SDF is a developer platform for data that aims to scale SQL understanding across organizations. It is a multi-dialect SQL compiler, transformation framework, and analytical database engine in a single CLI package. Unlike other tools, SDF can extract SQL compilers deeply from clouds, allowing it to execute proprietary SQL dialects like Snowflake. SDF helps data teams prevent breaking changes in production, develop faster with error reporting, gain column-level lineage transparency, integrate business logic into code, and build data warehouses with an in-process analytical database. The platform also facilitates real-time impact analysis, provides precise lineage, and offers support for Jinja macros, templates, and SQL variables. SDF is free to use with pricing plans for support and the SDF Cloud according to needs.
SDF emphasizes values like moral integrity, customer focus, simplicity, having a big vision, fulfillment in work, and quick problem recognition with a fail-fast approach. The platform offers different subscription plans tailored for developers, advanced developers, development teams, and enterprises, providing features like lineage and impact analysis, connectors, integrations, and unlimited compile, test, and runs.
SDF was founded by a team of PhD engineers and startup product experts with backgrounds at tech giants like Meta/Facebook, Google, and Microsoft. This team brings deep expertise in cutting-edge programming language development and a passion for innovation.
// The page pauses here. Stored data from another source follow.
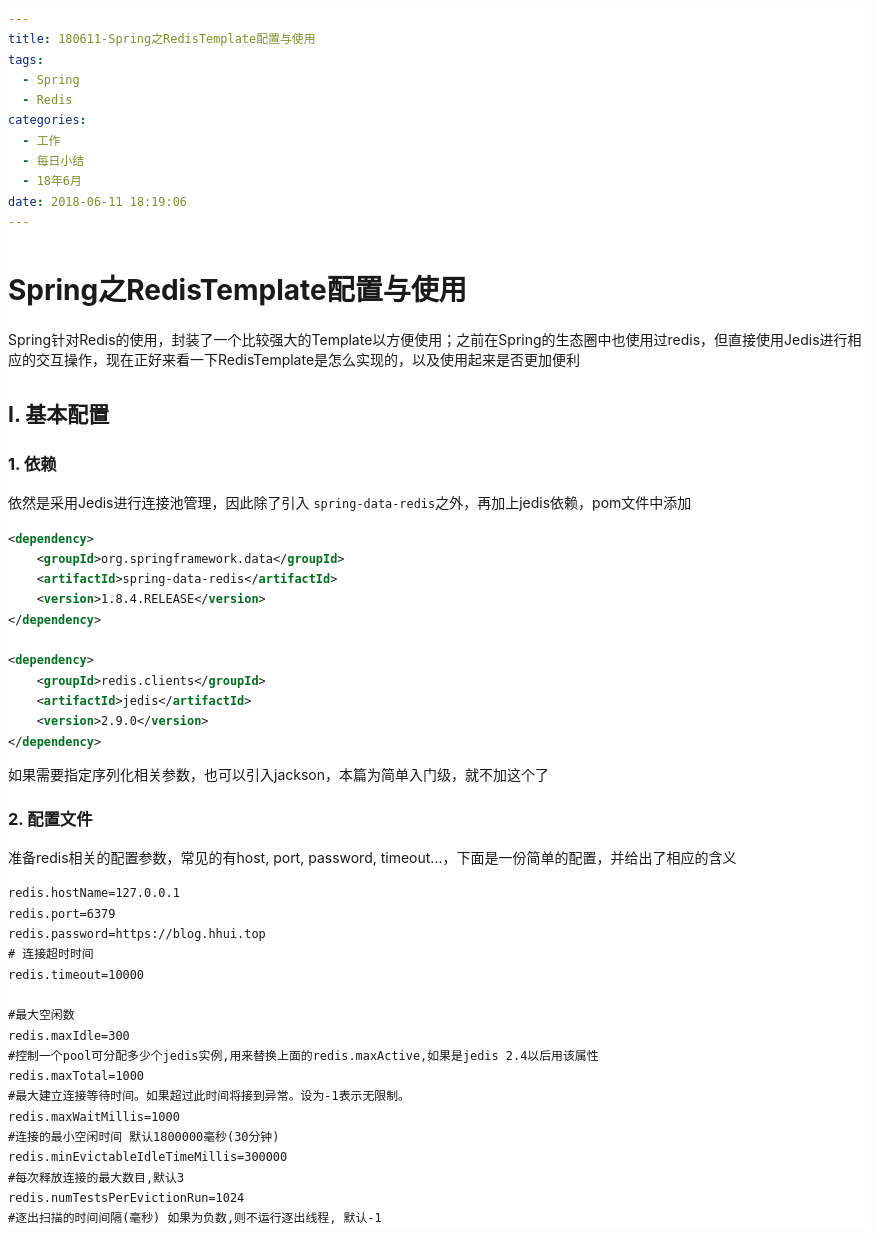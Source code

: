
 ```yaml
---
title: 180611-Spring之RedisTemplate配置与使用
tags:
  - Spring
  - Redis
categories:
  - 工作
  - 每日小结
  - 18年6月
date: 2018-06-11 18:19:06
---
```


# Spring之RedisTemplate配置与使用

Spring针对Redis的使用，封装了一个比较强大的Template以方便使用；之前在Spring的生态圈中也使用过redis，但直接使用Jedis进行相应的交互操作，现在正好来看一下RedisTemplate是怎么实现的，以及使用起来是否更加便利



## I. 基本配置

### 1. 依赖

依然是采用Jedis进行连接池管理，因此除了引入 `spring-data-redis`之外，再加上jedis依赖，pom文件中添加

```xml
<dependency>
    <groupId>org.springframework.data</groupId>
    <artifactId>spring-data-redis</artifactId>
    <version>1.8.4.RELEASE</version>
</dependency>

<dependency>
    <groupId>redis.clients</groupId>
    <artifactId>jedis</artifactId>
    <version>2.9.0</version>
</dependency>
```

如果需要指定序列化相关参数，也可以引入jackson，本篇为简单入门级，就不加这个了

### 2. 配置文件

准备redis相关的配置参数，常见的有host, port, password, timeout...，下面是一份简单的配置，并给出了相应的含义

```properties
redis.hostName=127.0.0.1
redis.port=6379
redis.password=https://blog.hhui.top
# 连接超时时间
redis.timeout=10000

#最大空闲数
redis.maxIdle=300
#控制一个pool可分配多少个jedis实例,用来替换上面的redis.maxActive,如果是jedis 2.4以后用该属性
redis.maxTotal=1000
#最大建立连接等待时间。如果超过此时间将接到异常。设为-1表示无限制。
redis.maxWaitMillis=1000
#连接的最小空闲时间 默认1800000毫秒(30分钟)
redis.minEvictableIdleTimeMillis=300000
#每次释放连接的最大数目,默认3
redis.numTestsPerEvictionRun=1024
#逐出扫描的时间间隔(毫秒) 如果为负数,则不运行逐出线程, 默认-1
```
The company's values include moral integrity, customer focus, simplicity, having a big vision, and enjoying the work being done.
To use the SDF tool effectively, follow these steps:
Understanding SDF's Capabilities
Getting Started with SDF
Integration with Jinja
Exploring Pricing Plans
Utilizing SDF Features
Enhancing Data Development Practice
By following these steps, users can harness the full potential of SDF for SQL development, data privacy, quality, and effective data governance.
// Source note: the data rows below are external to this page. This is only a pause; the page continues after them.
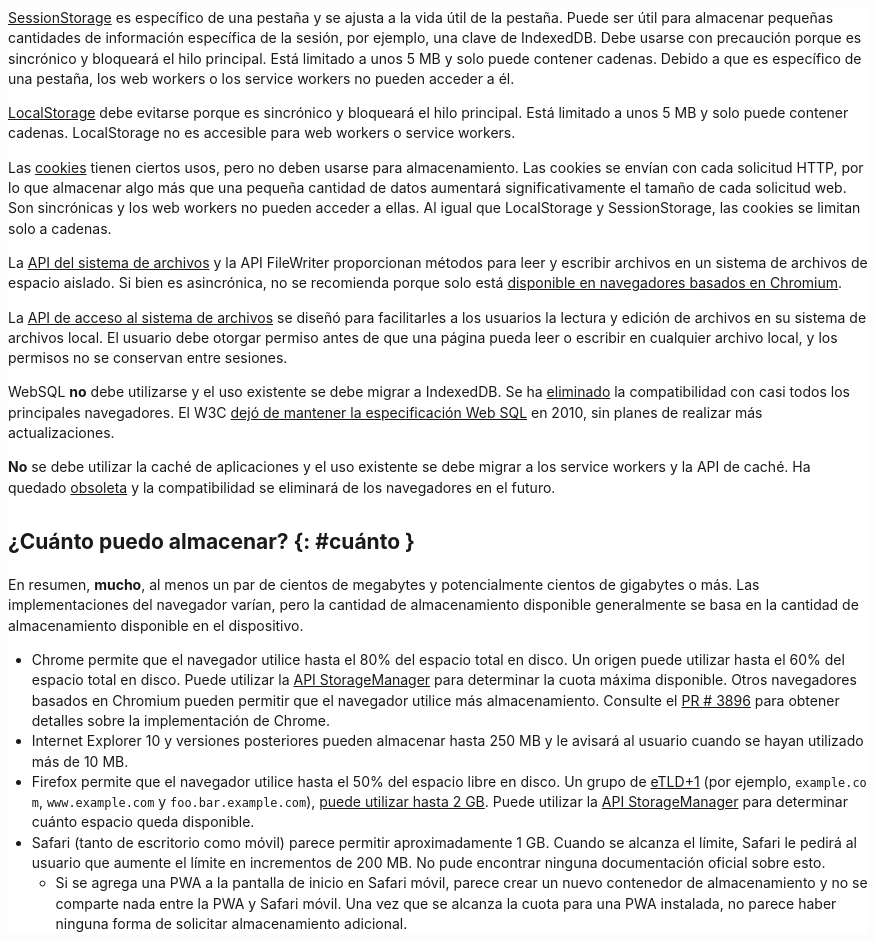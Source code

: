 [SessionStorage](https://developer.mozilla.org/en/docs/Web/API/Window/sessionStorage) es específico de una pestaña y se ajusta a la vida útil de la pestaña. Puede ser útil para almacenar pequeñas cantidades de información específica de la sesión, por ejemplo, una clave de IndexedDB. Debe usarse con precaución porque es sincrónico y bloqueará el hilo principal. Está limitado a unos 5 MB y solo puede contener cadenas. Debido a que es específico de una pestaña, los web workers o los service workers no pueden acceder a él.

[LocalStorage](https://developer.mozilla.org/en/docs/Web/API/Window/localStorage) debe evitarse porque es sincrónico y bloqueará el hilo principal. Está limitado a unos 5 MB y solo puede contener cadenas. LocalStorage no es accesible para web workers o service workers.

Las [cookies](https://developer.mozilla.org/docs/Web/HTTP/Cookies) tienen ciertos usos, pero no deben usarse para almacenamiento. Las cookies se envían con cada solicitud HTTP, por lo que almacenar algo más que una pequeña cantidad de datos aumentará significativamente el tamaño de cada solicitud web. Son sincrónicas y los web workers no pueden acceder a ellas. Al igual que LocalStorage y SessionStorage, las cookies se limitan solo a cadenas.

La [API del sistema de archivos](https://developer.mozilla.org/docs/Web/API/File_and_Directory_Entries_API/Introduction) y la API FileWriter proporcionan métodos para leer y escribir archivos en un sistema de archivos de espacio aislado. Si bien es asincrónica, no se recomienda porque solo está [disponible en navegadores basados en Chromium](https://caniuse.com/#feat=filesystem).

La [API de acceso al sistema de archivos](/file-system-access/) se diseñó para facilitarles a los usuarios la lectura y edición de archivos en su sistema de archivos local. El usuario debe otorgar permiso antes de que una página pueda leer o escribir en cualquier archivo local, y los permisos no se conservan entre sesiones.

WebSQL **no** debe utilizarse y el uso existente se debe migrar a IndexedDB. Se ha [eliminado](https://caniuse.com/#feat=sql-storage) la compatibilidad con casi todos los principales navegadores. El W3C [dejó de mantener la especificación Web SQL](https://www.w3.org/TR/webdatabase/) en 2010, sin planes de realizar más actualizaciones.

**No** se debe utilizar la caché de aplicaciones y el uso existente se debe migrar a los service workers y la API de caché. Ha quedado [obsoleta](https://developer.mozilla.org/docs/Web/API/Window/applicationCache) y la compatibilidad se eliminará de los navegadores en el futuro.

## ¿Cuánto puedo almacenar? {: #cuánto }

En resumen, **mucho**, al menos un par de cientos de megabytes y potencialmente cientos de gigabytes o más. Las implementaciones del navegador varían, pero la cantidad de almacenamiento disponible generalmente se basa en la cantidad de almacenamiento disponible en el dispositivo.

- Chrome permite que el navegador utilice hasta el 80% del espacio total en disco. Un origen puede utilizar hasta el 60% del espacio total en disco. Puede utilizar la [API StorageManager](#check) para determinar la cuota máxima disponible. Otros navegadores basados en Chromium pueden permitir que el navegador utilice más almacenamiento. Consulte el [PR # 3896](https://github.com/GoogleChrome/web.dev/pull/3896) para obtener detalles sobre la implementación de Chrome.
- Internet Explorer 10 y versiones posteriores pueden almacenar hasta 250 MB y le avisará al usuario cuando se hayan utilizado más de 10 MB.
- Firefox permite que el navegador utilice hasta el 50% del espacio libre en disco. Un grupo de [eTLD+1](https://godoc.org/golang.org/x/net/publicsuffix) (por ejemplo, `example.com`, `www.example.com` y `foo.bar.example.com`), [puede utilizar hasta 2 GB](https://developer.mozilla.org/docs/Web/API/IndexedDB_API/Browser_storage_limits_and_eviction_criteria#Storage_limits). Puede utilizar la [API StorageManager](#check-available) para determinar cuánto espacio queda disponible.
- Safari (tanto de escritorio como móvil) parece permitir aproximadamente 1 GB. Cuando se alcanza el límite, Safari le pedirá al usuario que aumente el límite en incrementos de 200 MB. No pude encontrar ninguna documentación oficial sobre esto.
    - Si se agrega una PWA a la pantalla de inicio en Safari móvil, parece crear un nuevo contenedor de almacenamiento y no se comparte nada entre la PWA y Safari móvil. Una vez que se alcanza la cuota para una PWA instalada, no parece haber ninguna forma de solicitar almacenamiento adicional.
The support for SQL variables and templates has made our code much cleaner and easier to maintain.
The CLI can be intimidating for users who are not tech-savvy, which might limit its adoption.
SDF helps us create efficient data pipelines, resulting in faster and more reliable data processing.
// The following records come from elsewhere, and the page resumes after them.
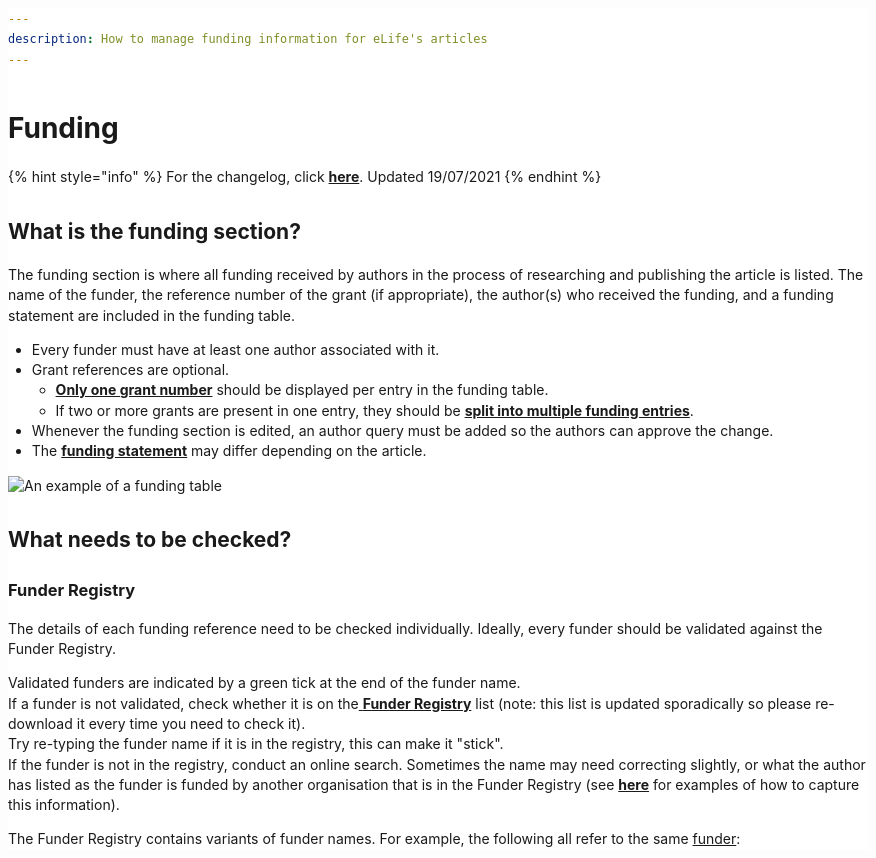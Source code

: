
 ```yaml
---
description: How to manage funding information for eLife's articles
---
```


# Funding

{% hint style="info" %}
For the changelog, click [**here**](funding-information.md#changelog). Updated 19/07/2021
{% endhint %}

## What is the funding section?

The funding section is where all funding received by authors in the process of researching and publishing the article is listed. The name of the funder, the reference number of the grant (if appropriate), the author(s) who received the funding, and a funding statement are included in the funding table.

* Every funder must have at least one author associated with it.
* Grant references are optional.&#x20;
  * [**Only one grant number**](funding-information.md#multiple-grant-references-in-one-entry) should be displayed per entry in the funding table.&#x20;
  * If two or more grants are present in one entry, they should be [**split into multiple funding entries**](funding-information.md#multiple-grant-references-in-one-entry).&#x20;
* Whenever the funding section is edited, an author query must be added so the authors can approve the change.
* The [**funding statement**](funding-information.md#funding-group-test-1) may differ depending on the article.&#x20;

![An example of a funding table](../../.gitbook/assets/screenshot-2020-04-07-at-11.47.55.png)

## What needs to be checked?

### Funder Registry

The details of each funding reference need to be checked individually. Ideally, every funder should be validated against the Funder Registry.

Validated funders are indicated by a green tick at the end of the funder name. \
If a funder is not validated, check whether it is on the[ **Funder Registry**](https://gitlab.com/crossref/open\_funder\_registry) list (note: this list is updated sporadically so please re-download it every time you need to check it). \
Try re-typing the funder name if it is in the registry, this can make it "stick".  \
If the funder is not in the registry, conduct an online search. Sometimes the name may need correcting slightly, or what the author has listed as the funder is funded by another organisation that is in the Funder Registry (see [**here**](funding-information.md#splitting-out-parent-and-sub-funders) for examples of how to capture this information).

The Funder Registry contains variants of funder names. For example, the following all refer to the same [funder](http://data.crossref.org/fundingdata/funder/10.13039/501100004792):
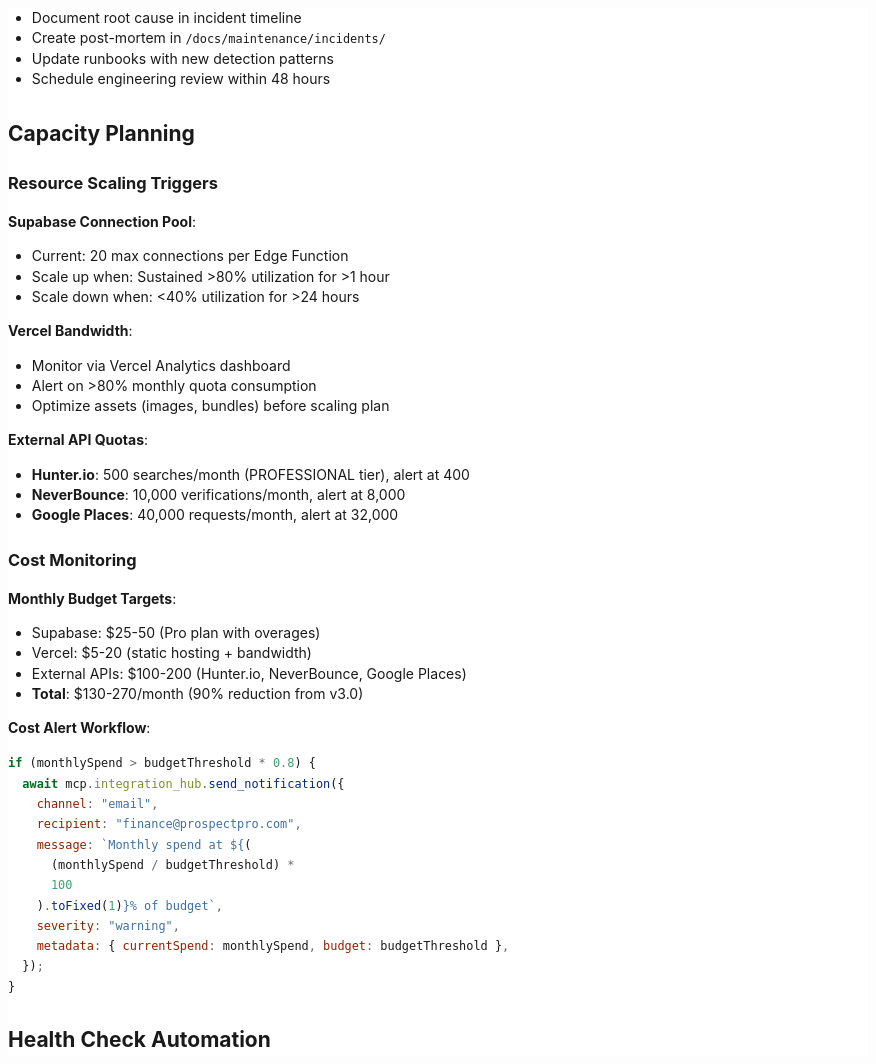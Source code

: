 - Document root cause in incident timeline
- Create post-mortem in `/docs/maintenance/incidents/`
- Update runbooks with new detection patterns
- Schedule engineering review within 48 hours

## Capacity Planning

### Resource Scaling Triggers

**Supabase Connection Pool**:

- Current: 20 max connections per Edge Function
- Scale up when: Sustained >80% utilization for >1 hour
- Scale down when: <40% utilization for >24 hours

**Vercel Bandwidth**:

- Monitor via Vercel Analytics dashboard
- Alert on >80% monthly quota consumption
- Optimize assets (images, bundles) before scaling plan

**External API Quotas**:

- **Hunter.io**: 500 searches/month (PROFESSIONAL tier), alert at 400
- **NeverBounce**: 10,000 verifications/month, alert at 8,000
- **Google Places**: 40,000 requests/month, alert at 32,000

### Cost Monitoring

**Monthly Budget Targets**:

- Supabase: $25-50 (Pro plan with overages)
- Vercel: $5-20 (static hosting + bandwidth)
- External APIs: $100-200 (Hunter.io, NeverBounce, Google Places)
- **Total**: $130-270/month (90% reduction from v3.0)

**Cost Alert Workflow**:

```javascript
if (monthlySpend > budgetThreshold * 0.8) {
  await mcp.integration_hub.send_notification({
    channel: "email",
    recipient: "finance@prospectpro.com",
    message: `Monthly spend at ${(
      (monthlySpend / budgetThreshold) *
      100
    ).toFixed(1)}% of budget`,
    severity: "warning",
    metadata: { currentSpend: monthlySpend, budget: budgetThreshold },
  });
}
```

## Health Check Automation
The integration of a transformation framework within the SQL compiler is fantastic. It has streamlined our workflows significantly.
I feel that the documentation could be more comprehensive, especially for new features.
It allows us to execute complex queries across multiple SQL dialects, which saves a lot of time in development.
I appreciate the multi-dialect SQL compiler feature, which allows me to work seamlessly with various SQL dialects like Snowflake. It's a game changer for our projects.
The CLI interface could be more user-friendly for beginners. It takes a bit of time to get used to, but it's worth the effort.
SDF Labs helps prevent breaking changes in production, which is crucial for our development cycle. This has significantly reduced downtime and improved our overall productivity.